● **WORK REQUIRED**: Across all the records, filter for lines with the word "Playwright" and copy them.

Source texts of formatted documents
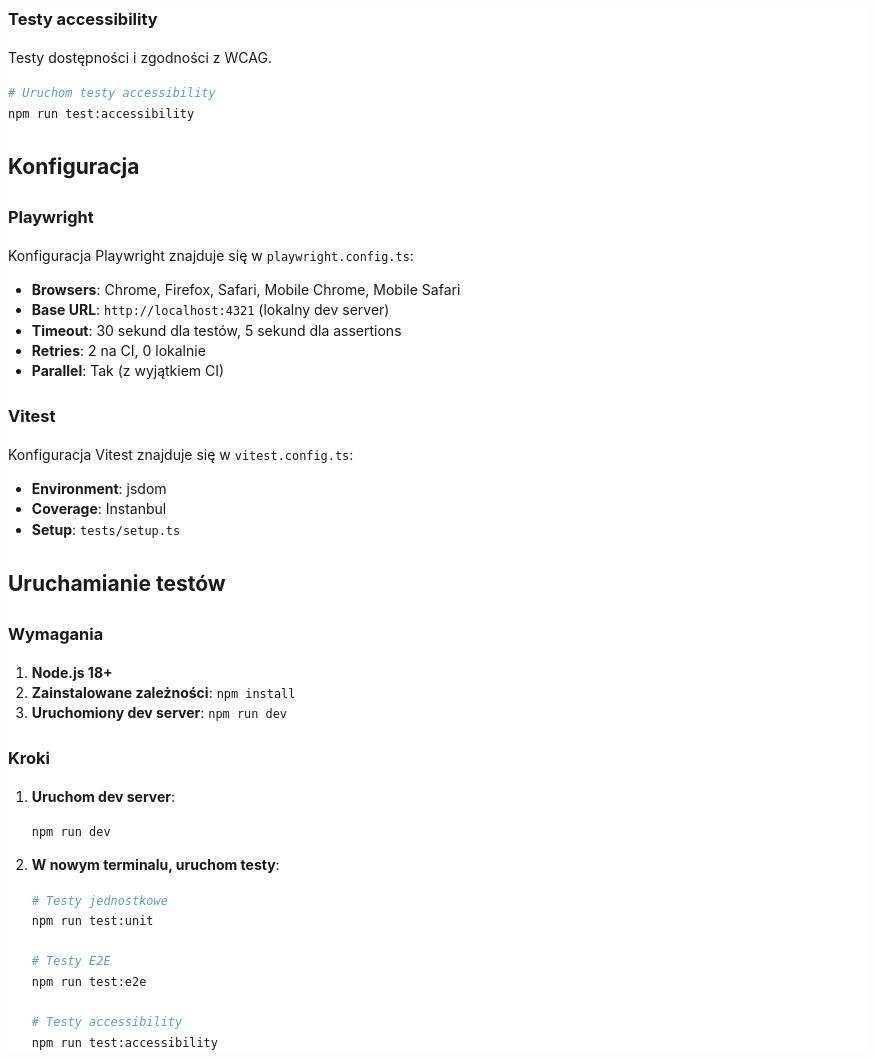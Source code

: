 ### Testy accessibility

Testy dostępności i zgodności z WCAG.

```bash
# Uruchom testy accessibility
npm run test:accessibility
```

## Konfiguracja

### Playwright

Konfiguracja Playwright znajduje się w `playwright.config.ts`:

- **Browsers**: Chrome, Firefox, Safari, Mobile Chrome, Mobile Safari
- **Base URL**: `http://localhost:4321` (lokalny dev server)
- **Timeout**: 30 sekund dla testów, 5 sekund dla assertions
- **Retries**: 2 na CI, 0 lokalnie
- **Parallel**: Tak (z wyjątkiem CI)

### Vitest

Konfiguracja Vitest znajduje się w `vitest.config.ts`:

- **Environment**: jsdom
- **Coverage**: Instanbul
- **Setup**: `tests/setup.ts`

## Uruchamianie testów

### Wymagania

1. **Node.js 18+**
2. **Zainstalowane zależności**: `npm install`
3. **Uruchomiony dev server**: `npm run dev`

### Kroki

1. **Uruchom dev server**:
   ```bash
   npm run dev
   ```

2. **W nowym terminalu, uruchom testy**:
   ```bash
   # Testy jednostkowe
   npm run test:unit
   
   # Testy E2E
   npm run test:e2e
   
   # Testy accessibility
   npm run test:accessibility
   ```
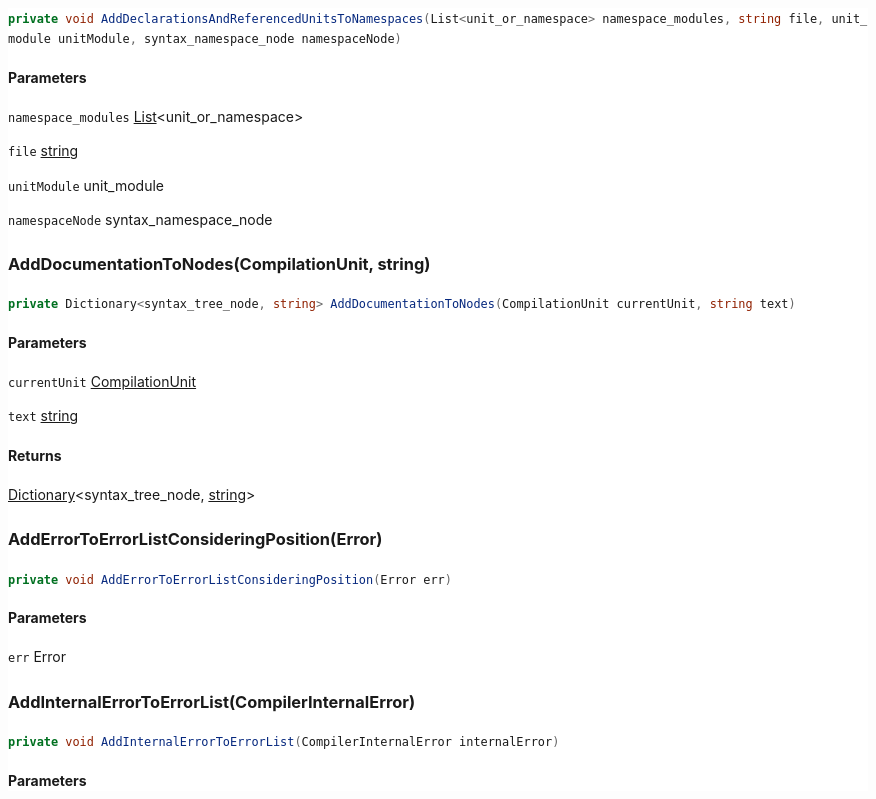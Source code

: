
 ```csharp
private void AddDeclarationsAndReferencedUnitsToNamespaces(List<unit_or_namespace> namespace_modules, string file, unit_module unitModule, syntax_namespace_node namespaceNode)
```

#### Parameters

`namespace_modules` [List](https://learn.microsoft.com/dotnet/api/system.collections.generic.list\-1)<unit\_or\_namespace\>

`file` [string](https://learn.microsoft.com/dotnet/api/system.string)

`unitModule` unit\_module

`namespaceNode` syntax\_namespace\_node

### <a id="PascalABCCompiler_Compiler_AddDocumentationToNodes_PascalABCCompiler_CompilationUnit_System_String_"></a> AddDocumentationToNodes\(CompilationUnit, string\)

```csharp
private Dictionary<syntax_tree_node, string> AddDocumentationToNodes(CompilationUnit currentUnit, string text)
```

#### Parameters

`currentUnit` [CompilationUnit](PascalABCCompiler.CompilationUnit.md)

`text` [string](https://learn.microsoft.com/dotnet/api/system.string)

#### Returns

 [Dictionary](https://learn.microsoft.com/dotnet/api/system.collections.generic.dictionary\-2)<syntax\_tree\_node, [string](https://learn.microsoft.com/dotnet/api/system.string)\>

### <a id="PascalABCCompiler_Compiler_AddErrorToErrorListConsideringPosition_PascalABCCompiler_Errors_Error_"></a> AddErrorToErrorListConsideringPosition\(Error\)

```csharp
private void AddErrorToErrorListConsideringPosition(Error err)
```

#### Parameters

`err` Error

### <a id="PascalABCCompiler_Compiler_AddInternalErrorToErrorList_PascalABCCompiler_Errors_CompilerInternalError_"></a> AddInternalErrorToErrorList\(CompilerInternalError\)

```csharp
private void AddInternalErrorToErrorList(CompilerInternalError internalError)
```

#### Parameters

● **REPLY**:
### Playwright
Konfiguracja Playwright znajduje się w `playwright.config.ts`:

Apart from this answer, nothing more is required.